What does this look like?
Activities and materials can encompass everything that a teacher can use to facilitate learning for their pupils. From low-tech to high-tech, activities and materials are the tools needed for children to learn and meet educational objectives.
Activities and materials support the pace and structure of the lesson, engaging students in varied tasks (as necessary) that support the learning objectives.
Activities and materials support student engagement.
The teacher has knowledge of the needs and interests of the students allowing them to plan appropriate activities and materials.
By using a variety of materials and activities, teachers are able to address various learning styles and intelligences.
Caution: A teacher may incorporate a variety of activities and materials within a lesson, but if their use is not purposeful in supporting students in meeting the learning objective, then the purpose for their use may not be clear or appropriate.
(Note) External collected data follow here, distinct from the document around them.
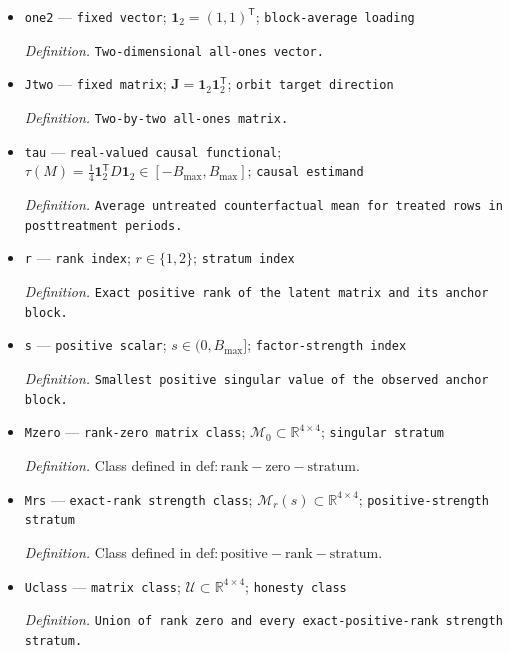 \documentclass{article}
\begin{document}
\begin{itemize}
  \item \texttt{one2} --- \texttt{fixed vector}; \(\mathbf 1_2=(1,1)^{\mathsf T}\); \texttt{block-\allowbreak{}average loading}
  \par\smallskip\noindent\emph{Definition.} \texttt{Two-\allowbreak{}dimensional all-\allowbreak{}ones vector.}
  \item \texttt{Jtwo} --- \texttt{fixed matrix}; \(\mathbf J=\mathbf 1_2\mathbf 1_2^{\mathsf T}\); \texttt{orbit target direction}
  \par\smallskip\noindent\emph{Definition.} \texttt{Two-\allowbreak{}by-\allowbreak{}two all-\allowbreak{}ones matrix.}
  \item \texttt{tau} --- \texttt{real-\allowbreak{}valued causal functional}; \(\tau(M)=\tfrac14\mathbf 1_2^{\mathsf T}D\mathbf 1_2\in[-B_{\max},B_{\max}]\); \texttt{causal estimand}
  \par\smallskip\noindent\emph{Definition.} \texttt{Average untreated counterfactual mean for treated rows in posttreatment periods.}
  \item \texttt{r} --- \texttt{rank index}; \(r\in\{1,2\}\); \texttt{stratum index}
  \par\smallskip\noindent\emph{Definition.} \texttt{Exact positive rank of the latent matrix and its anchor block.}
  \item \texttt{s} --- \texttt{positive scalar}; \(s\in(0,B_{\max}]\); \texttt{factor-\allowbreak{}strength index}
  \par\smallskip\noindent\emph{Definition.} \texttt{Smallest positive singular value of the observed anchor block.}
  \item \texttt{Mzero} --- \texttt{rank-\allowbreak{}zero matrix class}; \(\mathcal M_0\subset\mathbb R^{4\times4}\); \texttt{singular stratum}
  \par\smallskip\noindent\emph{Definition.} Class defined in \(\mathrm{def:rank-zero-stratum}\).
  \item \texttt{Mrs} --- \texttt{exact-\allowbreak{}rank strength class}; \(\mathcal M_r(s)\subset\mathbb R^{4\times4}\); \texttt{positive-\allowbreak{}strength stratum}
  \par\smallskip\noindent\emph{Definition.} Class defined in \(\mathrm{def:positive-rank-stratum}\).
  \item \texttt{Uclass} --- \texttt{matrix class}; \(\mathcal U\subset\mathbb R^{4\times4}\); \texttt{honesty class}
  \par\smallskip\noindent\emph{Definition.} \texttt{Union of rank zero and every exact-\allowbreak{}positive-\allowbreak{}rank strength stratum.}

\end{itemize}
\end{document}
Ensure that you clearly connect the activities and materials to the lesson objectives.
Strategies for Obtaining an Effective rating:
The criteria used by teachers in choosing materials and activities should be in selecting those that clearly support the lesson objectives and that are related to the needs of the students.
Consider how the grouping of students can be used in the lesson to maximize student learning.
the strategies that will be used during the lesson to maximize student understanding.
Provide opportunities for students use available materials, resources and technologies to extend understanding and critical thinking.
Selects materials, resources, and technologies to support differentiated student learning.
Ensure students have access to the use of computers, calculators, internet, and other materials to enhance learning.
Ensure that all instructional materials have clear value in enhancing the full range of student understanding.
Use technology to deliver key concepts in the subject matter.
Provide opportunities for students to participate and be actively engaged with instructional materials.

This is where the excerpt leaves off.